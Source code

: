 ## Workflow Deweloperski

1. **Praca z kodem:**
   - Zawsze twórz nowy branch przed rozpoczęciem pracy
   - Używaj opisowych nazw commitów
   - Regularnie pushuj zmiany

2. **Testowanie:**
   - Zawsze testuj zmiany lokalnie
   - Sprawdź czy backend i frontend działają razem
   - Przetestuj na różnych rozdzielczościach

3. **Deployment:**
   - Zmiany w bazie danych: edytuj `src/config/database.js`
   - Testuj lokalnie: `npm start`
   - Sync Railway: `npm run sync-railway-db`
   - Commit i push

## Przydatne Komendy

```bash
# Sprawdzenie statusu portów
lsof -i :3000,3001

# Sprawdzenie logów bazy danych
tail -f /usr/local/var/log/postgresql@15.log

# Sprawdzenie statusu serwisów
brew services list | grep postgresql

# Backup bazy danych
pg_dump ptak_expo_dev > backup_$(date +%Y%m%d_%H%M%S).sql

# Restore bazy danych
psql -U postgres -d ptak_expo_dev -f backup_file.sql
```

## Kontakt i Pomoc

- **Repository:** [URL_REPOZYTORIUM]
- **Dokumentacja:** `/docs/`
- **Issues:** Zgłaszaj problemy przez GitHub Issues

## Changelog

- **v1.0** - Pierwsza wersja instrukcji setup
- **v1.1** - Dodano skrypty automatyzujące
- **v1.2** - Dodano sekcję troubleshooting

==

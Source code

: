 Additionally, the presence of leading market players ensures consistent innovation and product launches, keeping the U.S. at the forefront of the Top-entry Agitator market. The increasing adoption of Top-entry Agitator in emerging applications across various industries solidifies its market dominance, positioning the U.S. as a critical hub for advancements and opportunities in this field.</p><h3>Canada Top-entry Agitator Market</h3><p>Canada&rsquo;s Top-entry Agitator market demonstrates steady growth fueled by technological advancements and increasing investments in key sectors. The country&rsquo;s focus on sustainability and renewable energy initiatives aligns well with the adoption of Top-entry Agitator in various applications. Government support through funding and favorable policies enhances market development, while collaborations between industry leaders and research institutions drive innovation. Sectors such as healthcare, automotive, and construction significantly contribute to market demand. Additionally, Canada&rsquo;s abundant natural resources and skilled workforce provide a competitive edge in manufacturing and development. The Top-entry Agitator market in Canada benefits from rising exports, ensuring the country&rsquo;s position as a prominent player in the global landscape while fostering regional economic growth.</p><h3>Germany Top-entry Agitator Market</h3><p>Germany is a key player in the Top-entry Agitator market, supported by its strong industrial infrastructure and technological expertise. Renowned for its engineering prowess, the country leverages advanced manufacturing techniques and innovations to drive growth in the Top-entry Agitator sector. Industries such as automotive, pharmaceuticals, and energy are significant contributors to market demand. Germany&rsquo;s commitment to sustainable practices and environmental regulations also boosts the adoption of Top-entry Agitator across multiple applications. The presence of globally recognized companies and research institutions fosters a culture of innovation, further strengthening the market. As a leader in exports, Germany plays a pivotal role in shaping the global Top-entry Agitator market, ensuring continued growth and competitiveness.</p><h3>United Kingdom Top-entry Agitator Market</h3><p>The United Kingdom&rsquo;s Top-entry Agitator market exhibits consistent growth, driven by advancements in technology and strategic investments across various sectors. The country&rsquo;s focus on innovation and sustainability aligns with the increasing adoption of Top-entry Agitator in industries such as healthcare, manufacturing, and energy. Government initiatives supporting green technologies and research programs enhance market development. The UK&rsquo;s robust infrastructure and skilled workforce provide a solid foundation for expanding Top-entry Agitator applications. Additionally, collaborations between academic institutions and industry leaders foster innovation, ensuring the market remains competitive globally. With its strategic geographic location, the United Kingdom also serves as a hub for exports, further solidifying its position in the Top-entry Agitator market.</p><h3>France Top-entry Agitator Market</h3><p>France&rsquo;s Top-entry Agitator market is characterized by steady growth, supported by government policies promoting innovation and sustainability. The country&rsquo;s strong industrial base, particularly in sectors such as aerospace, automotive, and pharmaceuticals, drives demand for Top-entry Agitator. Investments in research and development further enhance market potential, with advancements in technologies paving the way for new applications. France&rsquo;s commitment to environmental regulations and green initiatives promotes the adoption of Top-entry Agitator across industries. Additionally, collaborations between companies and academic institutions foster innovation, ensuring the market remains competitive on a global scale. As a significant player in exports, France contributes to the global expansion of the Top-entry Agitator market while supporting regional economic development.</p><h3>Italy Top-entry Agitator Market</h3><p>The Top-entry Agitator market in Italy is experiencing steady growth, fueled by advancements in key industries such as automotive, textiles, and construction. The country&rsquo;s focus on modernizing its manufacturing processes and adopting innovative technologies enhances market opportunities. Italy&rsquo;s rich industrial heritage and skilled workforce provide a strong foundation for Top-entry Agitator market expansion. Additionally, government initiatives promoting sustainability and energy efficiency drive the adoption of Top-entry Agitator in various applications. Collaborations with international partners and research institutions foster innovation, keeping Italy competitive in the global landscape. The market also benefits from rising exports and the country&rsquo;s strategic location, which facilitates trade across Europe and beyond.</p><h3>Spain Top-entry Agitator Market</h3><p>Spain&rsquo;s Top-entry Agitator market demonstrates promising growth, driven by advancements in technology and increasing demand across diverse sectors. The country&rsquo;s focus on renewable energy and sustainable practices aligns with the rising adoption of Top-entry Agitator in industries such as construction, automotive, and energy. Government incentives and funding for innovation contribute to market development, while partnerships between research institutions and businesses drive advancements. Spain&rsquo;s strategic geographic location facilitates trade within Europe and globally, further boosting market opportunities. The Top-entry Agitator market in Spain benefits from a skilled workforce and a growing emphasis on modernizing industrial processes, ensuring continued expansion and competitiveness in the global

Required action | Could you return exactly the lines above from the line with "3. **Deployment:**" to the line with "- **v1.2** - Dodano sekcję troubleshooting", both included, and nothing else?

Expected answer |
3. **Deployment:**
   - Zmiany w bazie danych: edytuj `src/config/database.js`
   - Testuj lokalnie: `npm start`
   - Sync Railway: `npm run sync-railway-db`
   - Commit i push

## Przydatne Komendy

```bash
# Sprawdzenie statusu portów
lsof -i :3000,3001

# Sprawdzenie logów bazy danych
tail -f /usr/local/var/log/postgresql@15.log

# Sprawdzenie statusu serwisów
brew services list | grep postgresql

# Backup bazy danych
pg_dump ptak_expo_dev > backup_$(date +%Y%m%d_%H%M%S).sql

# Restore bazy danych
psql -U postgres -d ptak_expo_dev -f backup_file.sql
```

## Kontakt i Pomoc

- **Repository:** [URL_REPOZYTORIUM]
- **Dokumentacja:** `/docs/`
- **Issues:** Zgłaszaj problemy przez GitHub Issues

## Changelog

- **v1.0** - Pierwsza wersja instrukcji setup
- **v1.1** - Dodano skrypty automatyzujące
- **v1.2** - Dodano sekcję troubleshooting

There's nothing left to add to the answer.